My current main cruxes:
Will AI get takeover capability? When?
Single ASI or many AGIs?
Will we solve technical alignment?
Value alignment, intent alignment, or CEV?
Defense>offense or offense>defense?
Is a long-term pause achievable?
If there is reasonable consensus on any one of those, I’d much appreciate to know about it. Else, I think these should be research priorities.
I offer, no consensus, but my own opinions:
0-5 years.
There will be a first ASI that “rules the world” because its algorithm or architecture is so superior. If there are further ASIs, that will be because the first ASI wants there to be.
Contingent.
For an ASI you need the equivalent of CEV: values complete enough to govern an entire transhuman civilization.
Offense wins.
It is possible, but would require all the great powers to be convinced, and every month it is less achievable, owing to proliferation. The open sourcing of Llama-3 400b, if it happens, could be a point of no return.
These opinions, except the first and the last, predate the LLM era, and were formed from discussions on Less Wrong and its precursors.
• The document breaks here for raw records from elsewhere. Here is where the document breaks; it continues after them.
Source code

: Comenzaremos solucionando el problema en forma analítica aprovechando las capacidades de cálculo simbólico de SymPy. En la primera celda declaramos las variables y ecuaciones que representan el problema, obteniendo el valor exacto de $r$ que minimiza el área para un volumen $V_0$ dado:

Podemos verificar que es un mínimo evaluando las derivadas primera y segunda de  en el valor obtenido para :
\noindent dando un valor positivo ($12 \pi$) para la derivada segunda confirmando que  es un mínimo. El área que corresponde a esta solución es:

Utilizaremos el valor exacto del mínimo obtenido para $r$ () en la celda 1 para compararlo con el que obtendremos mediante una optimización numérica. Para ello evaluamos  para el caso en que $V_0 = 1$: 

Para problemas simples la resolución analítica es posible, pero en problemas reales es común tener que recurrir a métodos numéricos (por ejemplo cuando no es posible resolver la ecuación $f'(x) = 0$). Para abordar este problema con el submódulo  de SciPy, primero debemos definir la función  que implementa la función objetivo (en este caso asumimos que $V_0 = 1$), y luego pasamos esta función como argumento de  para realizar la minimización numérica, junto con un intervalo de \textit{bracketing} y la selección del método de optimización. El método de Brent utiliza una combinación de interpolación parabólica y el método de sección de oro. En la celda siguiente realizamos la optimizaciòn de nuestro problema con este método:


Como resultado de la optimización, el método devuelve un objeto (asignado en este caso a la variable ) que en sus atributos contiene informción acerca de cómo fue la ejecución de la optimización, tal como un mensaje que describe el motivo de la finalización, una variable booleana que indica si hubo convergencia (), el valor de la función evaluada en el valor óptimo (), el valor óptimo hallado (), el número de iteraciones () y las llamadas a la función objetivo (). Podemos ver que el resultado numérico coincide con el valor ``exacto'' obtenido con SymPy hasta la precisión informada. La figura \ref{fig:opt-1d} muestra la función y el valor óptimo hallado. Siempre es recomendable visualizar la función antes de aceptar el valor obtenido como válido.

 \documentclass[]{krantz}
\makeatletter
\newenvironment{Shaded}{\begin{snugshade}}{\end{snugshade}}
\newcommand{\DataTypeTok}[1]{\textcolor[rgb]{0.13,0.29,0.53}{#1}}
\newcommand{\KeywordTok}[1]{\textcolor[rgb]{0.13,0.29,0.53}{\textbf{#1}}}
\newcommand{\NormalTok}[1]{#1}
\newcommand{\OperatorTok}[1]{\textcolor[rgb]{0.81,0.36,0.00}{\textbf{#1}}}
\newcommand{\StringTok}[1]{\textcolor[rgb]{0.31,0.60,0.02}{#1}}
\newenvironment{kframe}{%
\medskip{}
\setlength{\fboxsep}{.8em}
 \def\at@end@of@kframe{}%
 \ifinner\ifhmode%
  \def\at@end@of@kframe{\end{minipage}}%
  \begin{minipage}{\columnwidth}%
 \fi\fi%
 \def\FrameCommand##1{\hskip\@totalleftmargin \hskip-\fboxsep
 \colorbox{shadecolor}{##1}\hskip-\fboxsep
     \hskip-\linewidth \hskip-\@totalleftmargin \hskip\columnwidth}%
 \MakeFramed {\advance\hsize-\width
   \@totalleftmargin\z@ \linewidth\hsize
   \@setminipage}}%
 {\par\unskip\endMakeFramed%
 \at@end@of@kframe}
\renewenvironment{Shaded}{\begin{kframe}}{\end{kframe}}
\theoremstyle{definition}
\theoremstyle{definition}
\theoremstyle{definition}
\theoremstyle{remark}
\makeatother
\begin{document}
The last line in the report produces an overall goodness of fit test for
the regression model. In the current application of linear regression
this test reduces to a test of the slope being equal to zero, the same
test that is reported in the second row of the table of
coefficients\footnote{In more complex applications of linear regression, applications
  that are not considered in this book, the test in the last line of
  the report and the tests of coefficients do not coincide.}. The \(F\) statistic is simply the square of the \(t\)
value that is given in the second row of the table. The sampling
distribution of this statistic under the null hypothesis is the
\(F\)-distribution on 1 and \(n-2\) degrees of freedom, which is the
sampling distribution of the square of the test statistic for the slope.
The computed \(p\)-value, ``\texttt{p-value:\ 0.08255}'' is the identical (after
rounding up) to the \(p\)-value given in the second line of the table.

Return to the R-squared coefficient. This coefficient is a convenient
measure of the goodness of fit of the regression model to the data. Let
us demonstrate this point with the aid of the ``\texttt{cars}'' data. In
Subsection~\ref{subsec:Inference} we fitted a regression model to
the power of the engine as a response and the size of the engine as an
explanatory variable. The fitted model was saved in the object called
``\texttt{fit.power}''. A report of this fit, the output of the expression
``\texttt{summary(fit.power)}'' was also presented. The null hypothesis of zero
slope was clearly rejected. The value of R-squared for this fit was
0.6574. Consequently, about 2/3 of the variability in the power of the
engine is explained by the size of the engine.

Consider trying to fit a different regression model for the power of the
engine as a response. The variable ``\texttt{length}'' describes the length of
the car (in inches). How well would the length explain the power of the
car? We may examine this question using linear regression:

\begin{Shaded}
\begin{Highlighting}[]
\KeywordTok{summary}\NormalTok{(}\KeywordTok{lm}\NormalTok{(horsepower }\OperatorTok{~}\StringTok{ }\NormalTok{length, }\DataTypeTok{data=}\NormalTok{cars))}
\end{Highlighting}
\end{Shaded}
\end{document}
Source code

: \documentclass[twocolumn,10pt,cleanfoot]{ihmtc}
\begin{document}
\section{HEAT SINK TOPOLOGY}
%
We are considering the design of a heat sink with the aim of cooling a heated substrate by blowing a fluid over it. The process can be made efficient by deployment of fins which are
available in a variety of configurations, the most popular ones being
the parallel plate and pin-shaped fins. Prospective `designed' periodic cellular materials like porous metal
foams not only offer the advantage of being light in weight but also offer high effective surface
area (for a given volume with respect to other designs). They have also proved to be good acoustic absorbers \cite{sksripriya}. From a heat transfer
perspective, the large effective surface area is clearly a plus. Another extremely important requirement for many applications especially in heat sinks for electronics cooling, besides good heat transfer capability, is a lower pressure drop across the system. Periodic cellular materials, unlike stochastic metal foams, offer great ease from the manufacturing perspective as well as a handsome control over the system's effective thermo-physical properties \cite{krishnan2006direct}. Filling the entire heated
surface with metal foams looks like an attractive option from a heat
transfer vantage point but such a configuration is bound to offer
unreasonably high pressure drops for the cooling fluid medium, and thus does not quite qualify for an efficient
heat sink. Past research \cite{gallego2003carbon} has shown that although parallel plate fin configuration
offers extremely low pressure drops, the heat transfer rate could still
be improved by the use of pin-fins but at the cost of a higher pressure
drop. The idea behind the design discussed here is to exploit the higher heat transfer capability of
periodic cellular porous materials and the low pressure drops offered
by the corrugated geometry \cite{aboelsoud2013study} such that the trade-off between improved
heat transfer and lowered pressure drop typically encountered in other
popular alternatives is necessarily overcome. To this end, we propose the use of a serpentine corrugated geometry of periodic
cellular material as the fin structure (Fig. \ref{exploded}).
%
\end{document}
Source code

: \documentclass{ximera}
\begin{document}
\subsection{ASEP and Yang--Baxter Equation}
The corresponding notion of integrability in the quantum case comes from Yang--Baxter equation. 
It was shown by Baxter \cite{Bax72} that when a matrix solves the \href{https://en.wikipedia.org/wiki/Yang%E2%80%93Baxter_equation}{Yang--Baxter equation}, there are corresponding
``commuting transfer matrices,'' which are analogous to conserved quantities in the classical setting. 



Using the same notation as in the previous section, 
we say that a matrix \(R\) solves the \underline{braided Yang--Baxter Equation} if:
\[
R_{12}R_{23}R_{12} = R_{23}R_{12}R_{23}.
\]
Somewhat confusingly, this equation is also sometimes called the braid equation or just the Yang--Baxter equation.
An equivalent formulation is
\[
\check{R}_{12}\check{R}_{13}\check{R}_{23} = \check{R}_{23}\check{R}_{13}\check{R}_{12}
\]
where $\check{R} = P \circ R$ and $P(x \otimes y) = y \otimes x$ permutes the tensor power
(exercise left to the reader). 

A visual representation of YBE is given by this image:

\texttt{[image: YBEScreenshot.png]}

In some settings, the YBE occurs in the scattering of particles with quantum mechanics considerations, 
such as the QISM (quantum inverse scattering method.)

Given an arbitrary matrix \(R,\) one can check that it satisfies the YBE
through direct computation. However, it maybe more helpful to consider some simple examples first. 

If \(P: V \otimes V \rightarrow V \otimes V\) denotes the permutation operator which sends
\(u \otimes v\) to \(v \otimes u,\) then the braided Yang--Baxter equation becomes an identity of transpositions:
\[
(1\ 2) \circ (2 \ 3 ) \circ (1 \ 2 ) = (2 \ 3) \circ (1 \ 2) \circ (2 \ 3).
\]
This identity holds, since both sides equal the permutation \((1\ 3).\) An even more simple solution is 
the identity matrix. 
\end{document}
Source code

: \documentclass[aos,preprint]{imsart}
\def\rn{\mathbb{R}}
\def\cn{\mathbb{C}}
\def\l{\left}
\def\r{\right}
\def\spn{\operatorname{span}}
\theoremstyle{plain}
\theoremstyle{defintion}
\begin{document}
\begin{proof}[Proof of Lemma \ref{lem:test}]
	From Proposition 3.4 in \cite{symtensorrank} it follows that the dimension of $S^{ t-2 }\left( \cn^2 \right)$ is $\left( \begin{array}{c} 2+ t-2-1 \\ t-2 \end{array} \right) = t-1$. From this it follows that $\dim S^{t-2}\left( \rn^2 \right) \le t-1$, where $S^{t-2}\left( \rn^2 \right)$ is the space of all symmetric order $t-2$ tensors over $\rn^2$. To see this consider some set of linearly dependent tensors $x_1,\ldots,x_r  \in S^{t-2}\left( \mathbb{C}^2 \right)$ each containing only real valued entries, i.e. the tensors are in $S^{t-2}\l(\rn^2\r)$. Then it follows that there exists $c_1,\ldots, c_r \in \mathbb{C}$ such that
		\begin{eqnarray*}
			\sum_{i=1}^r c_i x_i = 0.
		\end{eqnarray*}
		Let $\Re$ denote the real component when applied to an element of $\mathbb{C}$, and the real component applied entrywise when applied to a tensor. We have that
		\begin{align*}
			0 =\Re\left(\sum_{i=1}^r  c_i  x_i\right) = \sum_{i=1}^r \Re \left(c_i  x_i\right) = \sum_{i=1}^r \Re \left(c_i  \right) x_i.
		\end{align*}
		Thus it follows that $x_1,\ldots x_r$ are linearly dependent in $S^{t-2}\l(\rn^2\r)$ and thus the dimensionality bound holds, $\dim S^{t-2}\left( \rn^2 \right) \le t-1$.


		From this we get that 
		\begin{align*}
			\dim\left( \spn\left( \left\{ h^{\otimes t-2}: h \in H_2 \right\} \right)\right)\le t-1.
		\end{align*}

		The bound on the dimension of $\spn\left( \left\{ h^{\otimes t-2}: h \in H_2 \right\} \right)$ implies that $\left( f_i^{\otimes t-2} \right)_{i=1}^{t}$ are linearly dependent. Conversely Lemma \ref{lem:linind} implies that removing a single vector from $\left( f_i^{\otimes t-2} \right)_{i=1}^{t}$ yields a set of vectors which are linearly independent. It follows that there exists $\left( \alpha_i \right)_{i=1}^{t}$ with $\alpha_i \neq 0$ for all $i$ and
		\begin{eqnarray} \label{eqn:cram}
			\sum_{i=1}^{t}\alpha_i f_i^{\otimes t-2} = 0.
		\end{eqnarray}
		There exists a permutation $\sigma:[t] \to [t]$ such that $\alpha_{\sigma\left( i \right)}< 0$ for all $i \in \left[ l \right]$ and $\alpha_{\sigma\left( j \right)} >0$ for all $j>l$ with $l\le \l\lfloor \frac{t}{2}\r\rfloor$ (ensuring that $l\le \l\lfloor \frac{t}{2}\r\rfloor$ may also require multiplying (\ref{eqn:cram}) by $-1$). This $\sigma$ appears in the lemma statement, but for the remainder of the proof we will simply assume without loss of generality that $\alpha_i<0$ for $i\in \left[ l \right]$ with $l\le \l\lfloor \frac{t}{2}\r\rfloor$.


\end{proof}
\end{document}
Since ChatGPT, the public sphere has been flooded with many other points of view, e.g. that AGI is still far off, that AGI will naturally remain subservient, or that market discipline is the best way to align AGI. I can entertain these scenarios, but they still do not seem as likely as: AI will surpass us, it will take over, and this will not be friendly to humanity by default.
AGI doom by noise-cancelling headphones:
ML is already used to train what sound-waves to emit to cancel those from the environment. This works well with constant high-entropy sound waves easy to predict, but not with low-entropy sounds like speech. Bose or Soundcloud or whoever train very hard on all their scraped environmental conversation data to better cancel speech, which requires predicting it. Speech is much higher-bandwidth than text. This results in their model internally representing close-to-human intelligence better than LLMs. A simulacrum becomes situationally aware, exfiltrates, and we get AGI.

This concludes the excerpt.